35 We turn then to the task of re-sentencing. The approach which we intend to adopt is as follows:
• For individual counts involving up to $10,000: six months' imprisonment;
• For individual counts involving between $10,001 and $20,000: nine months' imprisonment;
• For individual counts involving between $20,001 and $36,000: 12 months' imprisonment.
• For rolled-up counts involving up to $20,000: 12 months' imprisonment;
• For rolled-up counts involving between $20,001 and $50,000: 18 months' imprisonment;
• For rolled-up counts involving between $50,001 and $100,000: 24 months' imprisonment;
• For rolled-up counts involving between $100,001 and $140,000: 30 months' imprisonment;
• For rolled-up counts involving more than $140,000: 33 months' imprisonment.
• For CCE counts involving between $50,000 and $100,000: 30 months' imprisonment;
• For CCE counts involving between $100,001 and $140,000: 36 months' imprisonment;
• For CCE counts involving between $140,001 and $200,000: 42 months' imprisonment; and
• For CCE counts involving more than $200,000: 48 months' imprisonment.
36 Count 91 is the only count falling within the last category. We will, therefore, treat the sentence of 48 months' imprisonment imposed on Count 91 as the base sentence and make the following orders for cumulation:
• Count 73 (as representative of CCE counts involving between $140,000 and $200,000): 24 months.
• Count 64 (as representative of CCE counts involving between $100,001 and $140,000): 18 months.
• Count 8 (as representative of CCE counts involving between $50,000 and $100,000): 18 months.
• Count 18 (as representative of rolled-up counts involving more than $140,000): 18 months.
• Count 103 (as representative of rolled-up counts involving between $20,000 and $50,000): 12 months.

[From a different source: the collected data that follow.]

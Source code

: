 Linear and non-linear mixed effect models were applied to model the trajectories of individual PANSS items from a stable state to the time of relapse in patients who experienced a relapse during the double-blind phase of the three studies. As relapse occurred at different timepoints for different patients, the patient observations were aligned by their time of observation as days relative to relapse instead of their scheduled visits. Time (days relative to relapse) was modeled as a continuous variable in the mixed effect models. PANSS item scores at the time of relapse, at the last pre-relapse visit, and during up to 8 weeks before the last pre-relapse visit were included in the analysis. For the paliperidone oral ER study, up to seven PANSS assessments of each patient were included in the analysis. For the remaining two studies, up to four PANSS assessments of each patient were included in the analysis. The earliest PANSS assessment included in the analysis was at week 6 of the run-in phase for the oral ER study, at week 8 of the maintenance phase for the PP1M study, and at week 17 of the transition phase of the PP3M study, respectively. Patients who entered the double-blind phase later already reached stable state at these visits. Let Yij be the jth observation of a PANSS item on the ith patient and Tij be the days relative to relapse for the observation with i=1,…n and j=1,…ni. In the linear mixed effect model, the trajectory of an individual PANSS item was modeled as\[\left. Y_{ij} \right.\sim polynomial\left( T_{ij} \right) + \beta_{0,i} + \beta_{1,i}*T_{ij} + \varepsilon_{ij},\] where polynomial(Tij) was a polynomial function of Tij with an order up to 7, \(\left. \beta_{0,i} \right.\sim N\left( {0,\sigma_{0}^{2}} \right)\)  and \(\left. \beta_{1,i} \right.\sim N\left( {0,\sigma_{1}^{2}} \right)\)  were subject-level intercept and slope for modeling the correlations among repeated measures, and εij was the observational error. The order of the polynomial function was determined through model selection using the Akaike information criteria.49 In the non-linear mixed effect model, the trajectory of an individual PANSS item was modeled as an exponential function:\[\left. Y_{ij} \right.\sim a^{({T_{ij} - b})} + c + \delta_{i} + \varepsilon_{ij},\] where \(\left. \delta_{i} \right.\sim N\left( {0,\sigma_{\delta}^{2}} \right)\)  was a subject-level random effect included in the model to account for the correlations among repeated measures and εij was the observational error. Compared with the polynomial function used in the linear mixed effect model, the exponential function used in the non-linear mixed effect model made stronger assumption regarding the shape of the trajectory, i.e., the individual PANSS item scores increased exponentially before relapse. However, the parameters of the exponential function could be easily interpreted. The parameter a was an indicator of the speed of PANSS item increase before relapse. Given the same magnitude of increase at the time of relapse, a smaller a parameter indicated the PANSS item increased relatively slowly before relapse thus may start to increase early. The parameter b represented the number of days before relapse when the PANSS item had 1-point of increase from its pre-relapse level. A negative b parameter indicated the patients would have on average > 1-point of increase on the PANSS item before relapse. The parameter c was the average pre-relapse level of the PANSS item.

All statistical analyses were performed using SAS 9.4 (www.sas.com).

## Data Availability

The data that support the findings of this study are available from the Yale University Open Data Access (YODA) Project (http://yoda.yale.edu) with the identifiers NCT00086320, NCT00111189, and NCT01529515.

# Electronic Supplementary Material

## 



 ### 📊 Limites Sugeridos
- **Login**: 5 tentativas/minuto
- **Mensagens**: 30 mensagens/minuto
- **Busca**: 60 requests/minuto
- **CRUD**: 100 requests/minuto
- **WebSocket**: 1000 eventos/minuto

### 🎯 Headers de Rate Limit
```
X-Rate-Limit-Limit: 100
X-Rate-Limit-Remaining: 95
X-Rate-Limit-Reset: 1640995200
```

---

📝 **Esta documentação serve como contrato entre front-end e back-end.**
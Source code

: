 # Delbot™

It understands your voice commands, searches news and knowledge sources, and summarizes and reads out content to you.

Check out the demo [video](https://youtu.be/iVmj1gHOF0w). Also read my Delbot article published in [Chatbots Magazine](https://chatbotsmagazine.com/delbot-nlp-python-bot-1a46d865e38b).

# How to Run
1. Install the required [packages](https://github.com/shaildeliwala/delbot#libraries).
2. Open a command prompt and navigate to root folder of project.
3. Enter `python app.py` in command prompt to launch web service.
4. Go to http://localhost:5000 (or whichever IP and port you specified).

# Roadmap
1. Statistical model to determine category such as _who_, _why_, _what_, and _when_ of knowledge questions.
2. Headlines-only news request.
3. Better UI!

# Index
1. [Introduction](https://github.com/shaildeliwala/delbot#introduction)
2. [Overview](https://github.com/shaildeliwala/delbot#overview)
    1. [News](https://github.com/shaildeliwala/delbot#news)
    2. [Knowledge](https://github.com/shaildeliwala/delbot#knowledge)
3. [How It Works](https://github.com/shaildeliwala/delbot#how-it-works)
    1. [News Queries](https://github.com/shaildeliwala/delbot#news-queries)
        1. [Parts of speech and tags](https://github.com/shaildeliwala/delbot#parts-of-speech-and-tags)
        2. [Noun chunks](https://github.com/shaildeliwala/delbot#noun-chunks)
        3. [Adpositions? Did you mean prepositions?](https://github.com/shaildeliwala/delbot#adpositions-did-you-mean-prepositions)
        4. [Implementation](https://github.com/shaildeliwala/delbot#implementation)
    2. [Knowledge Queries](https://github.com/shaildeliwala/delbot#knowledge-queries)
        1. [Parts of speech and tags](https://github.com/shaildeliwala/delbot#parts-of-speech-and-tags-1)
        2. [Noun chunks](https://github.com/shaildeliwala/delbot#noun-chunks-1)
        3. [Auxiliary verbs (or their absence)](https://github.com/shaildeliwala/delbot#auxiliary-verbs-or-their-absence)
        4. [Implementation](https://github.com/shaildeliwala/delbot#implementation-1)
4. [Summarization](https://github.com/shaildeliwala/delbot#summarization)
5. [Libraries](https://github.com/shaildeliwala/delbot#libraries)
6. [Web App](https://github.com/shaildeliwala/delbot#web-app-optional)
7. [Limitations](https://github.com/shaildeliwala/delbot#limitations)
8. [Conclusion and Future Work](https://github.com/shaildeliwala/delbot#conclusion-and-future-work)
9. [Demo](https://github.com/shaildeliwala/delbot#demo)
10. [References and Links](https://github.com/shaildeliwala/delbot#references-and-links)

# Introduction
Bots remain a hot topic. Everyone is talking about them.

• Count 2 (representing individual counts involving between $20,000 and $36,000: six months.
37 The individual sentences and parts of individual sentences to be served cumulatively on each other and on the sentence imposed on Count 91 are thus as follows:
38 In the result the total effective sentence is 12 years' imprisonment and, like the judge, we will set a non-parole period of nine years, for the reasons expressed by his Honour.
39 For the reasons we have given, we will allow the appeal, quash the sentence passed below and re-sentence the applicant to the same total effective sentence of 12 years' imprisonment with a non-parole period of nine years as was passed below.
[1] The inclusion of counts 18, 45 and 126 in the categories to which the judge assigned them was an error. Counts 18 and 45 were both rolled up counts where the amount subscribed was in each case $144,000, a fact recognised in the sentence imposed - four years' imprisonment in each case. Count 126 should have been included in the $50,000 CCE counts because the sum involved was $72,000.
[2] R v Ralphs [2004] VSCA 33.
[3] And ultimately, this ground was abandoned.